The lost art of listening

Listening is one of the key areas of leadership I discussed in last week’s blog about 3 Simple Ways to Elevate Your Leadership. I had some interesting reactions to this so wanted to dive a bit further into the notion of truly LISTENING and its ability to make your leadership soar.

I’m sure there has been a time in your life when you’ve had a conversation with someone and knew for sure that he or she wasn’t really listening, right?  And it’s pretty easy to tell when it’s happening too….usually through lack of eye contact, facial expressions, or the loathed phrase “What did you just say?”  Unfortunately, unless you’re an angel, chances are that the shoe has also been on the other foot and you have been guilty of the same behaviour (guilty as charged – particularly with children who take forever to get to the point!!!)  People know when we’re distracted and not actually ‘present’.

So I’d like to discuss the lost art of listening.

You’d be hard-pressed to find an effective leader who is not an effective communicator.  Communication is vital in accomplishing tasks, passing on important details, acquiring information, developing a shared vision, reaching decisions through consensus, building relationships, and moving people to embrace change. However, for many people communication is viewed through a lens that focuses on why and how information is delivered. In truth, the most effective communicators are those people who listen intently.

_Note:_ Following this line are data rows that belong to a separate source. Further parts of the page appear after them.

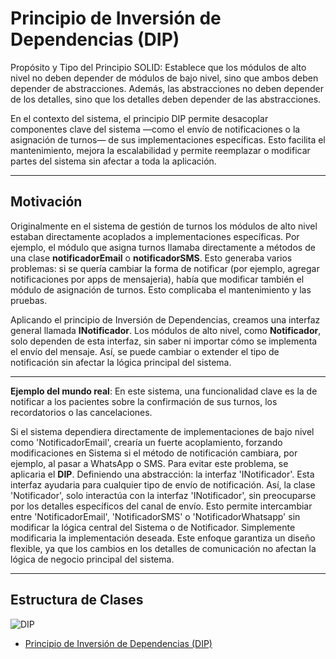 # Principio de Inversión de Dependencias (DIP)
Propósito y Tipo del Principio SOLID: Establece que los módulos de alto nivel no deben depender de módulos de bajo nivel, sino que ambos deben depender de abstracciones. Además, las abstracciones no deben depender de los detalles, sino que los detalles deben depender de las abstracciones.

En el contexto del sistema, el principio DIP permite desacoplar componentes clave del sistema —como el envío de notificaciones o la asignación de turnos— de sus implementaciones específicas. Esto facilita el mantenimiento, mejora la escalabilidad y permite reemplazar o modificar partes del sistema sin afectar a toda la aplicación.

---

## Motivación
Originalmente en el sistema de gestión de turnos los módulos de alto nivel estaban directamente acoplados a implementaciones específicas. Por ejemplo, el módulo que asigna turnos llamaba directamente a métodos de una clase **notificadorEmail** o **notificadorSMS**. Esto generaba varios problemas: si se quería cambiar la forma de notificar (por ejemplo, agregar notificaciones por apps de mensajeria), había que modificar también el módulo de asignación de turnos. Esto complicaba el mantenimiento y las pruebas.

Aplicando el principio de Inversión de Dependencias, creamos una interfaz general llamada **INotificador**. Los módulos de alto nivel, como **Notificador**, solo dependen de esta interfaz, sin saber ni importar cómo se implementa el envío del mensaje. Así, se puede cambiar o extender el tipo de notificación sin afectar la lógica principal del sistema.

---

**Ejemplo del mundo real**: En este sistema, una funcionalidad clave es la de notificar a los pacientes sobre la confirmación de sus turnos, los recordatorios o las cancelaciones.


Si el sistema dependiera directamente de implementaciones de bajo nivel como 'NotificadorEmail', crearía un fuerte acoplamiento, forzando modificaciones en Sistema si el método de notificación cambiara, por ejemplo, al pasar a WhatsApp o SMS.
Para evitar este problema, se aplicaria el **DIP**. Definiendo una abstracción: la interfaz 'INotificador'. Esta interfaz ayudaria para cualquier tipo de envío de notificación.
Así, la clase 'Notificador', solo interactúa con la interfaz 'INotificador', sin preocuparse por los detalles específicos del canal de envío. Esto permite intercambiar entre 'NotificadorEmail', 'NotificadorSMS' o 'NotificadorWhatsapp' sin modificar la lógica central del Sistema o de Notificador. Simplemente modificaria la implementación deseada. Este enfoque garantiza un diseño flexible, ya que los cambios en los detalles de comunicación no afectan la lógica de negocio principal del sistema.

---

## Estructura de Clases
![DIP](https://github.com/user-attachments/assets/fdd198b0-51de-451b-a253-1c3f785f7cd5)
* [Principio de Inversión de Dependencias (DIP)](https://drive.google.com/file/d/1Fq2h0u69KMExmMZev9LNLkRadwxSAmml/view?usp=sharing)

By improving our listening skills, we become better communicators while simultaneously building better relationships with peers, prospects and partners.

Here are some great tips on how to become a better listener:

Develop the desire to listen. You must accept the fact that listening to others is your strongest weapon. Given the opportunity, the other person will tell you everything you need to know. If this doesn’t create desire, I don’t know what will.

  1. Always let the other person do most of the talking. This is a simple matter of mathematics. I suggest a 70/30 rule. You listen 70% of the time and you talk 30% of the time.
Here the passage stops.